→ Records for the task:
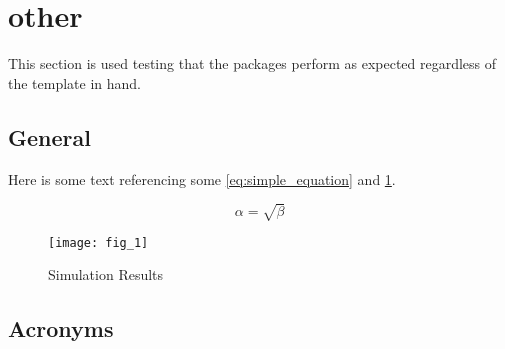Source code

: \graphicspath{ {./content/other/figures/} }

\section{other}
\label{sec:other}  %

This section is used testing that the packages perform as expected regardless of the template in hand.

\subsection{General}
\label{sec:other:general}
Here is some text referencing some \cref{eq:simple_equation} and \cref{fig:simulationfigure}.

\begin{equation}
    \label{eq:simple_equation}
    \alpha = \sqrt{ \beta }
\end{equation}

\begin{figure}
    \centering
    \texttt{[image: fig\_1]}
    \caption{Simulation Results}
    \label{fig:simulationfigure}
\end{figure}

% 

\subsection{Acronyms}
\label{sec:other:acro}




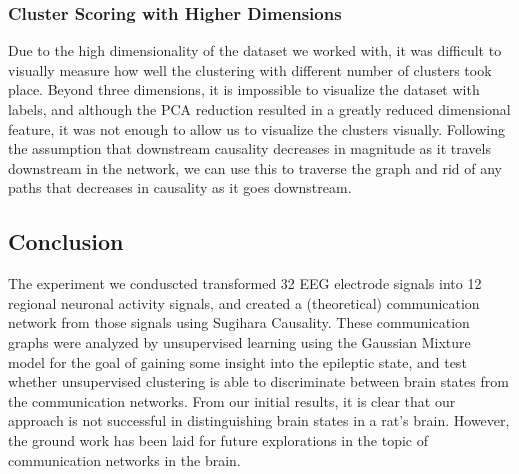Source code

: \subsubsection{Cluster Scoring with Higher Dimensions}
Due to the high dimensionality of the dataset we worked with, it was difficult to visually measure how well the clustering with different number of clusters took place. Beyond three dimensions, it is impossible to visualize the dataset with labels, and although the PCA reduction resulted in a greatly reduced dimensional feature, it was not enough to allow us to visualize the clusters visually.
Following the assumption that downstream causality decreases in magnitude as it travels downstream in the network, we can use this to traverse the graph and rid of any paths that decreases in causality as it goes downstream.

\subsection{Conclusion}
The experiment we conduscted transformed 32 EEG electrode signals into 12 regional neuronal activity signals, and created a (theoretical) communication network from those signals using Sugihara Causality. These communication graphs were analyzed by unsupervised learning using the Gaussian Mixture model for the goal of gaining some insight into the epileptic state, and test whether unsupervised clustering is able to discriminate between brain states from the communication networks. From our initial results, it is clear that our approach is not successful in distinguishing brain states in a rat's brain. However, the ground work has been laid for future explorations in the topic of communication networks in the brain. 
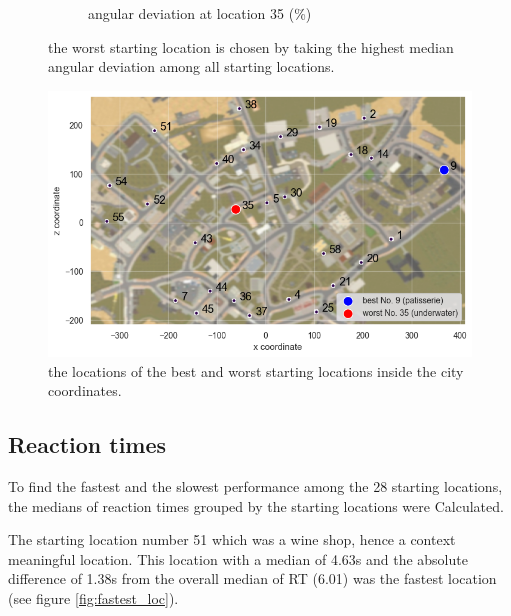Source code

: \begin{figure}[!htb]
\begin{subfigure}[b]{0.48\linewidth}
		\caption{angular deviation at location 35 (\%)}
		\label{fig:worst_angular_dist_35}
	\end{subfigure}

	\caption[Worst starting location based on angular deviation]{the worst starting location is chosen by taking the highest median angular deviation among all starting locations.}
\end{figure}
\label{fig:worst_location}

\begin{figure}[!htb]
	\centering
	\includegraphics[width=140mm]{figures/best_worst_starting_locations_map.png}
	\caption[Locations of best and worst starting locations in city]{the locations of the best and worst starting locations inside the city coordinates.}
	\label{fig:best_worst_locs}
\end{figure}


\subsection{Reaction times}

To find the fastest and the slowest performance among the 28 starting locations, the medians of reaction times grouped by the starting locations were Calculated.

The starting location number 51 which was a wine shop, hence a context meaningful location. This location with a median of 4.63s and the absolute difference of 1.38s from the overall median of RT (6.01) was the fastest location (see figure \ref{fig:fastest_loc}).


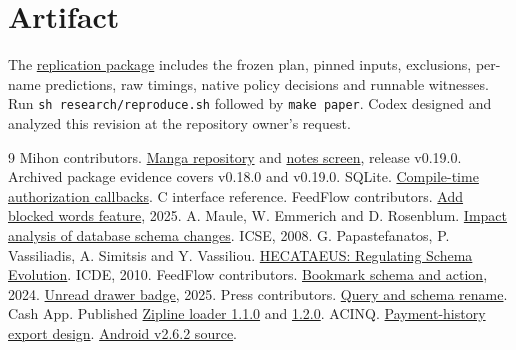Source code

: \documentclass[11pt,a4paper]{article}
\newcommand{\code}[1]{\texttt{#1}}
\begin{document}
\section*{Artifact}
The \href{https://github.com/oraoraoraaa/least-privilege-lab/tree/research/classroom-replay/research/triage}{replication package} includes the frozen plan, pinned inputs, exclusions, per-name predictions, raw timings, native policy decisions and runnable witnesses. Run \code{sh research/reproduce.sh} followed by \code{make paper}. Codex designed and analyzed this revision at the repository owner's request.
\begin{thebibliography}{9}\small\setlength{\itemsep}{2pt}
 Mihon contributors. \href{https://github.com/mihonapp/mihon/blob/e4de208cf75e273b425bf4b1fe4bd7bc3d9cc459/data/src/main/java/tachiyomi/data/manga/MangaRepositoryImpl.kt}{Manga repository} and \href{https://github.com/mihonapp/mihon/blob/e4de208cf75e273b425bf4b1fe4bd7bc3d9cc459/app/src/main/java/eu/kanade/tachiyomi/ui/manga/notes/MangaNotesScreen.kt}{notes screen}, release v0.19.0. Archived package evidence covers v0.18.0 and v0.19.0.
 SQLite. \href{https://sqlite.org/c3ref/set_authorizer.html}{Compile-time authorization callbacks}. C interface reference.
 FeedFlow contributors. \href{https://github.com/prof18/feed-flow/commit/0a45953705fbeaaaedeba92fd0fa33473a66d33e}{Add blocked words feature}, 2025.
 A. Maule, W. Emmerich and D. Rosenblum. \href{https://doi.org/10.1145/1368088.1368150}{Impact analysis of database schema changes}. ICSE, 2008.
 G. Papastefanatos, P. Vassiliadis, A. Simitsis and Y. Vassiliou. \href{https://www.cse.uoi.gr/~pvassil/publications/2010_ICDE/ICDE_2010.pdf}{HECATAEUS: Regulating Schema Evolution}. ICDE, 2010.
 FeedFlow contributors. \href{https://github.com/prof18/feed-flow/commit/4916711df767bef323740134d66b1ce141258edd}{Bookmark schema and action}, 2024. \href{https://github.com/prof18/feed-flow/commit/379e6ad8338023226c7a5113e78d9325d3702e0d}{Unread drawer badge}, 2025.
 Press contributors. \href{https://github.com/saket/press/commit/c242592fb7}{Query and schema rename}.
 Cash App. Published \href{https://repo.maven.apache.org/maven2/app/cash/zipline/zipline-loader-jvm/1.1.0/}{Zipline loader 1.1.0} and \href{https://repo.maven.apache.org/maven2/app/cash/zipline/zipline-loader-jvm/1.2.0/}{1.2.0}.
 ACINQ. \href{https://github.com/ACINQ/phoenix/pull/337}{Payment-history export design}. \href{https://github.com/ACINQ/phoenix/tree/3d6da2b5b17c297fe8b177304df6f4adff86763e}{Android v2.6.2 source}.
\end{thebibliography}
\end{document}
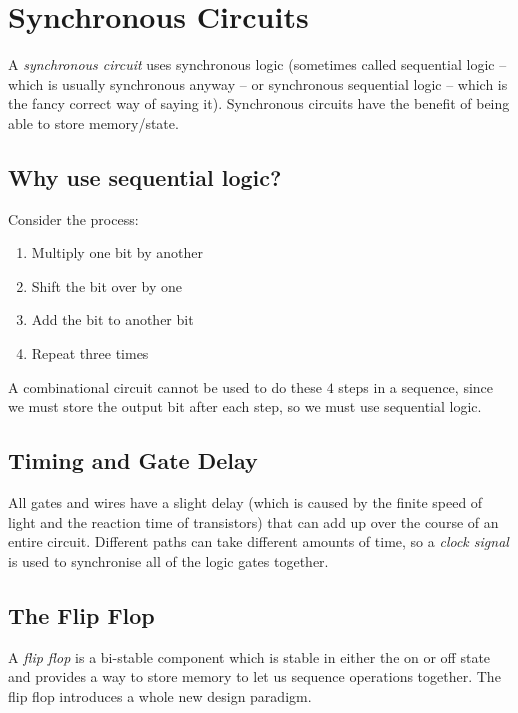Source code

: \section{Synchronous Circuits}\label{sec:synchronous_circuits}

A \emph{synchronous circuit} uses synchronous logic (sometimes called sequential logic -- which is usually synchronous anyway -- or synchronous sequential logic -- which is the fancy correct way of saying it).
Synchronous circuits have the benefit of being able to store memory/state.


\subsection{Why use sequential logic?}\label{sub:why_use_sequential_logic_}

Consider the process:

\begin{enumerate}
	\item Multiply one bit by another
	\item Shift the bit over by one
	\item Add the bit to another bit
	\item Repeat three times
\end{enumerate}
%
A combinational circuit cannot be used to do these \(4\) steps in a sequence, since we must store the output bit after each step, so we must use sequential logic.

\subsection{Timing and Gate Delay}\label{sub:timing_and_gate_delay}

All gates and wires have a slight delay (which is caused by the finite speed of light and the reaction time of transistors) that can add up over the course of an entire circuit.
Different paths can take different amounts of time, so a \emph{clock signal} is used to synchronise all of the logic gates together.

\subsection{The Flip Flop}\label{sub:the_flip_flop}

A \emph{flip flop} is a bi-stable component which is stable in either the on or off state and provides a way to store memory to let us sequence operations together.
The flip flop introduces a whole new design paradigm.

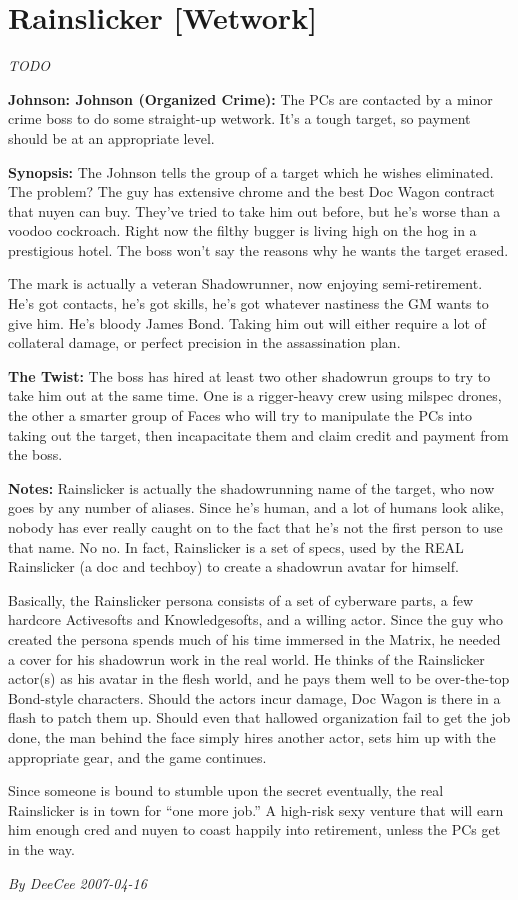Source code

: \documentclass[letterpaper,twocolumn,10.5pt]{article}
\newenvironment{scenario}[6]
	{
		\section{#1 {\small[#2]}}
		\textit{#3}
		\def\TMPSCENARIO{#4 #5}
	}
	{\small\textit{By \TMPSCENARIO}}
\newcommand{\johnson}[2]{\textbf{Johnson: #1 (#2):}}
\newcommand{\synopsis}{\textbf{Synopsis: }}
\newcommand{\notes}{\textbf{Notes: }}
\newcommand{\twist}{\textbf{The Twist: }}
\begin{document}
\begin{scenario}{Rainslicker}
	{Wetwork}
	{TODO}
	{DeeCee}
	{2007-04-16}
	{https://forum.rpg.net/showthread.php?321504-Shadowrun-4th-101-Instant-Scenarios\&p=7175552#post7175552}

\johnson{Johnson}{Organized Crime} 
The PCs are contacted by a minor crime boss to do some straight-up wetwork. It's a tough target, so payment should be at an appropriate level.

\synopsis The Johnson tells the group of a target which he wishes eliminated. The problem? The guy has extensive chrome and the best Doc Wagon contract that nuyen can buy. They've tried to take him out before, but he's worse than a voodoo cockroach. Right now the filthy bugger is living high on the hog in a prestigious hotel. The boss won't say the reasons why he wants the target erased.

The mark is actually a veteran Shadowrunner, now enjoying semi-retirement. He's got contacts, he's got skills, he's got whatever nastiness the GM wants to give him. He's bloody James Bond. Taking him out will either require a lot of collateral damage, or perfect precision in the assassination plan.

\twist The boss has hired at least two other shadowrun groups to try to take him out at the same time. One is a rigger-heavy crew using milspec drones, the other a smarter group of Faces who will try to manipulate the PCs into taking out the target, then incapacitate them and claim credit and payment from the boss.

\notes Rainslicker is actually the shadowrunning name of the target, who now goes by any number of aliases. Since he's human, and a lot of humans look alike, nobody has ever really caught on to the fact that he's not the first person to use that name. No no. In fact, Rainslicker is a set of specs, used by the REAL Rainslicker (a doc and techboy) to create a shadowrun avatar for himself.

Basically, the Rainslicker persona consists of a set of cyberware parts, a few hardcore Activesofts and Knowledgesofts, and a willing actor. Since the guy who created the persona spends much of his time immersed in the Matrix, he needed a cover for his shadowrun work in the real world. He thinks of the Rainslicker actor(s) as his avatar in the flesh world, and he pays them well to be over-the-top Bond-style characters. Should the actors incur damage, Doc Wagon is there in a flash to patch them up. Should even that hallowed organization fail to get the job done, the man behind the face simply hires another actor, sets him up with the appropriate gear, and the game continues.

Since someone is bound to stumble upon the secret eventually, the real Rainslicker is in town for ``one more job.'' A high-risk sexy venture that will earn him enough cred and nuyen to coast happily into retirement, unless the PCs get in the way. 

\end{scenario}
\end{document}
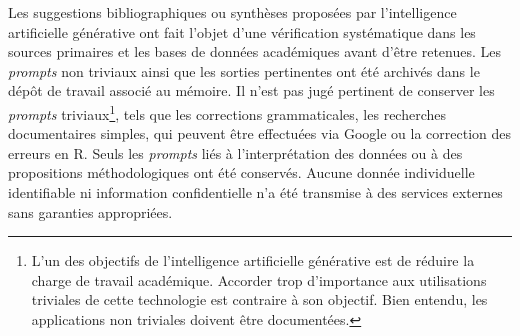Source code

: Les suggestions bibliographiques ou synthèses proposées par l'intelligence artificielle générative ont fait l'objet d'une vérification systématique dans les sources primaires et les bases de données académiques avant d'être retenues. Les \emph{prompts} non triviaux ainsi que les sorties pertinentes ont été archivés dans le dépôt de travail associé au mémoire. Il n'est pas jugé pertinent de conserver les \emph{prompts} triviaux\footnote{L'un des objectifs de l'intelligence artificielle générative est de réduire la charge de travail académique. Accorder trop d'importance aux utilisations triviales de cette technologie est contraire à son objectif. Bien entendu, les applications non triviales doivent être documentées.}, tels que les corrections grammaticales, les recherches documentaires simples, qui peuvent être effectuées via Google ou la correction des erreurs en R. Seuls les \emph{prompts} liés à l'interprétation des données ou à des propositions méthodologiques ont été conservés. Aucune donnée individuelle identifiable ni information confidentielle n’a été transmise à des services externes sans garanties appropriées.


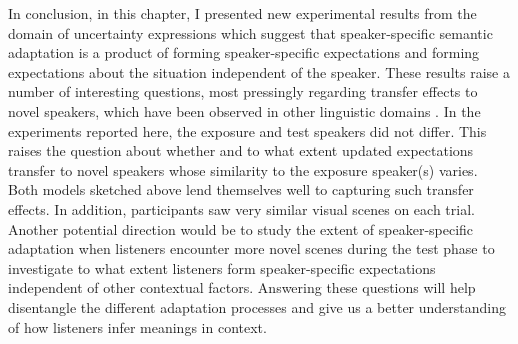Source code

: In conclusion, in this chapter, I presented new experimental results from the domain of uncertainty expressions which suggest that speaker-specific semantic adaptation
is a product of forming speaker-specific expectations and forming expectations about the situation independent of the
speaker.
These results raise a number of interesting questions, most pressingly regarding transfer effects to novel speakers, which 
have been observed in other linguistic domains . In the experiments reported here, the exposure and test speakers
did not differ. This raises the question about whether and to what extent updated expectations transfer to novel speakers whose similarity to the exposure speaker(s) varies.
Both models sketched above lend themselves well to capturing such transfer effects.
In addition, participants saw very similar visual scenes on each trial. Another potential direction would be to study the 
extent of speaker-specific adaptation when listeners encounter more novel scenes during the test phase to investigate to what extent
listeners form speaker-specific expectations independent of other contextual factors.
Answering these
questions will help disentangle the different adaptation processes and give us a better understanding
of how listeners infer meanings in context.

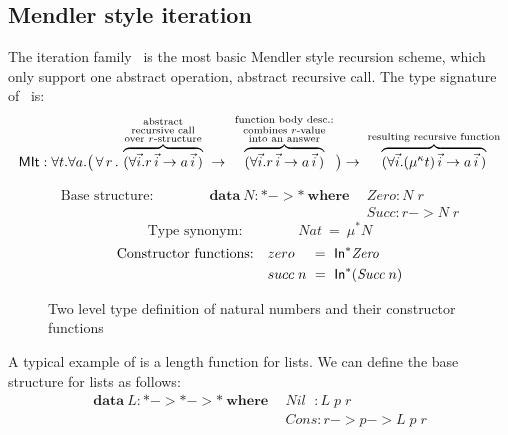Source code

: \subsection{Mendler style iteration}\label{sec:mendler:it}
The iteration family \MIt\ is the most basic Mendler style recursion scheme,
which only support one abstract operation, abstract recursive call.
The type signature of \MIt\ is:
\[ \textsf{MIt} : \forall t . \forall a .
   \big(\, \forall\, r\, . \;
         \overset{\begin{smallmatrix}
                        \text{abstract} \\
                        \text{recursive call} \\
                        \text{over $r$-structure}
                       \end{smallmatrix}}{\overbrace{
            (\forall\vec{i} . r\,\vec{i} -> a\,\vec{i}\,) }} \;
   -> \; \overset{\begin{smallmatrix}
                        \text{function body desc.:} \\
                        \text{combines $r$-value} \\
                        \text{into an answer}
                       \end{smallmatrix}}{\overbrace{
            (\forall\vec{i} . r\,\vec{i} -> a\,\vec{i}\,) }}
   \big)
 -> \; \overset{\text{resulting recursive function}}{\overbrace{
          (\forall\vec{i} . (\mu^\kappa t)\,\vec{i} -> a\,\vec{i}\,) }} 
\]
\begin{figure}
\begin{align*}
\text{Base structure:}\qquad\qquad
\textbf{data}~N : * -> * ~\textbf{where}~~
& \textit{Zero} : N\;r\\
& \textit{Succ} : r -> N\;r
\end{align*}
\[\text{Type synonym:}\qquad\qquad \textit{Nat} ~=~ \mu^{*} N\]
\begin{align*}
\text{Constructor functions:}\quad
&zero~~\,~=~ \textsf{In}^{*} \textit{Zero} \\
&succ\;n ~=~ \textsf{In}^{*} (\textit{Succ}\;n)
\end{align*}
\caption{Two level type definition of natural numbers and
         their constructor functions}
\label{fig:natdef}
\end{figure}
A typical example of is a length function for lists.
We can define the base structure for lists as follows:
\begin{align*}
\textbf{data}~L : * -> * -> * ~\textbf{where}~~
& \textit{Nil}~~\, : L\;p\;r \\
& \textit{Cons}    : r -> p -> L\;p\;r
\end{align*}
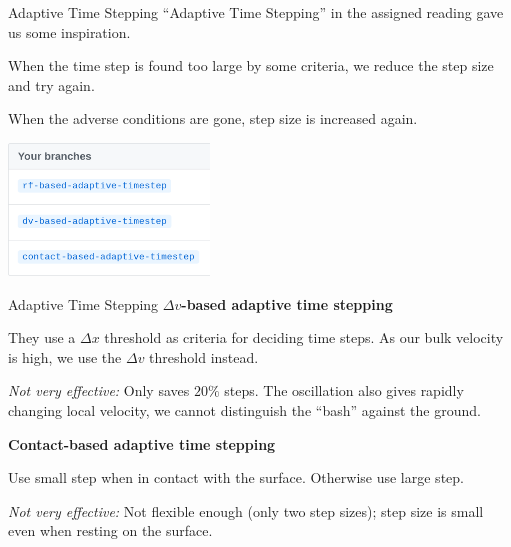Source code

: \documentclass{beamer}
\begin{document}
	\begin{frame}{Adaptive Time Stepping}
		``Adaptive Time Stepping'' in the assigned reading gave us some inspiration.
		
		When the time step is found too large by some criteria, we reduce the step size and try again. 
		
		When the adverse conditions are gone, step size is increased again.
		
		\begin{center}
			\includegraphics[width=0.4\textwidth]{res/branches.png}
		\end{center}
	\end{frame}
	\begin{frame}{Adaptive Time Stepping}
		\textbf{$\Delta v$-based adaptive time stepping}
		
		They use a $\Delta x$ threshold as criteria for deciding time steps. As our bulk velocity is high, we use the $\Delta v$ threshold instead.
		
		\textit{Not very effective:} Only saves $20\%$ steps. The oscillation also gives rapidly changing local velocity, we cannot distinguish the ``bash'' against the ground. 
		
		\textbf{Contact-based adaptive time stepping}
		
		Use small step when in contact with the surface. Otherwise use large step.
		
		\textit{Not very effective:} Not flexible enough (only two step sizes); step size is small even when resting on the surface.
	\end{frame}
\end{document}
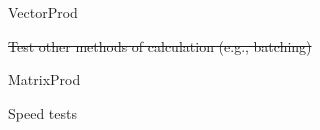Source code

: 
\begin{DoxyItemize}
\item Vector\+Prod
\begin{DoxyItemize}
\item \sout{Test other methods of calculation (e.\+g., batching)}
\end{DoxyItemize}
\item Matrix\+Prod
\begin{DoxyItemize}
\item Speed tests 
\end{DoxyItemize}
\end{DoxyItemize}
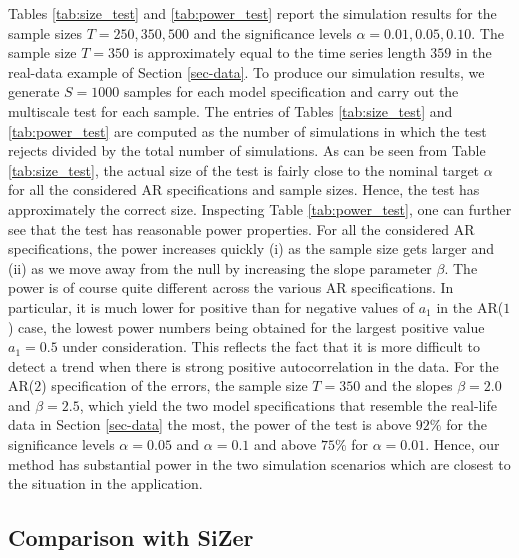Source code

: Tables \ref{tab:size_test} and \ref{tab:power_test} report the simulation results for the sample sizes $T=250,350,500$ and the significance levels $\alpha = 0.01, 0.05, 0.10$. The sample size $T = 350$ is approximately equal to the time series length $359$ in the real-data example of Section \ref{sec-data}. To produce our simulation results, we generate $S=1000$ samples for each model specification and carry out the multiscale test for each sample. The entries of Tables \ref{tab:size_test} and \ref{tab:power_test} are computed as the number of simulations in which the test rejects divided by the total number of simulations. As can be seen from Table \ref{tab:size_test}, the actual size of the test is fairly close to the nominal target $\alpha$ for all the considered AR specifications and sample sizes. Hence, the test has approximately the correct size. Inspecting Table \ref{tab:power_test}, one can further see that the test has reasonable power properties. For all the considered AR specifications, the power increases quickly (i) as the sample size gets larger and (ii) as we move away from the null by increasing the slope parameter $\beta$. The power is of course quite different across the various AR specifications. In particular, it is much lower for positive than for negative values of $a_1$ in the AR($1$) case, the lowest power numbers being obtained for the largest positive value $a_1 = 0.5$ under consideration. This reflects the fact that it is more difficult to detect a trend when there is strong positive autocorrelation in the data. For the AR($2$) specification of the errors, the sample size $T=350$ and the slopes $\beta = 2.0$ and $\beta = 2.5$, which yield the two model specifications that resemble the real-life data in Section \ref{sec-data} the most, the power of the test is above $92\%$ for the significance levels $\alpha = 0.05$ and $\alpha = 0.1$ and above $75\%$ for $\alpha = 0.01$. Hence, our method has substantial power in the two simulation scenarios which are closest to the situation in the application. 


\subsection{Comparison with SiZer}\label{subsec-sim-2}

→ Description of the task: How many lines of the entries contain "feature"? Answer with a number alone.

→ Written solution: 2